This app perform zero-shot image classification using OpenAI's CLIP hosted by Hugging Face.
Please read the Model Use section and evaluate if your use case fits before deploying this model.
# install dependencies
pip3 install --upgrade -r requirements.txt
# run app with some sample text
python3 main.py \
"a person drinking coffee" \
"a person making a call" \
"a person jogging" \
"a construction crew fixing the road" \
"a red sports car" \
"a busy intersection"
This will open a camera stream and print the similarity and softmax scores of each text desciption for each frame.

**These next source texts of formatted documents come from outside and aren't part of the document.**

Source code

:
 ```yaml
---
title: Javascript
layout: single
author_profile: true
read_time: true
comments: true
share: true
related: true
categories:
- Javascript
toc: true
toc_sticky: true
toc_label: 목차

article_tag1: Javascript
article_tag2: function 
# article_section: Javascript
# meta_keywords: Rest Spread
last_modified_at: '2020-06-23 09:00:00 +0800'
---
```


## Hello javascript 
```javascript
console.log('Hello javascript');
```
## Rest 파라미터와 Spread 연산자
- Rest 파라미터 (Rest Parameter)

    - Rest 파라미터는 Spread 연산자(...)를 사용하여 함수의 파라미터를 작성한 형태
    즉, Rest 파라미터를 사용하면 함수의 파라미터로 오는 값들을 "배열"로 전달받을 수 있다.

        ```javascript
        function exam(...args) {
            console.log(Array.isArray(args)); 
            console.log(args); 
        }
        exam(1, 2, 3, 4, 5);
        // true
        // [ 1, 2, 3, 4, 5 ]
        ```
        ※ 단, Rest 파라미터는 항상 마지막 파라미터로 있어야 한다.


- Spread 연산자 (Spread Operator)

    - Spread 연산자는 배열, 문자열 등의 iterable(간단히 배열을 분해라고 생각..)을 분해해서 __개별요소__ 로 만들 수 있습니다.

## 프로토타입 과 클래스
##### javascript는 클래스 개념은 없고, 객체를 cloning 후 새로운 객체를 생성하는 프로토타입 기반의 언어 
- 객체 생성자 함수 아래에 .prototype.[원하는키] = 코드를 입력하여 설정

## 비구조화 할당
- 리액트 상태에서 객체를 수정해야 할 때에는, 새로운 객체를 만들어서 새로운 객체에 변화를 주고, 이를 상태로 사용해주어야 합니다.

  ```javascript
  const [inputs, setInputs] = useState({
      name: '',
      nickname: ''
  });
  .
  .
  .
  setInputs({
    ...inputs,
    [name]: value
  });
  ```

12.499 0.000 a red sports car
16.413 0.001 a busy intersection
17.943 0.006 a construction crew fixing the road
20.251 0.065 a person jogging
21.546 0.237 a person making a call
22.612 0.690 a person drinking coffee
12.850 0.000 a red sports car
16.526 0.002 a busy intersection
17.970 0.007 a construction crew fixing the road
20.424 0.076 a person jogging
21.518 0.226 a person making a call
22.633 0.690 a person drinking coffee
...
Note: I'm still working out the range of similarity scores. They do not seem to be [-1, 1] or [-100, 100] as I expected.
The ease of which its possible to deploy is... interesting but very concerning...
The tools directory contains additional tools for experimenting with labels on images and video.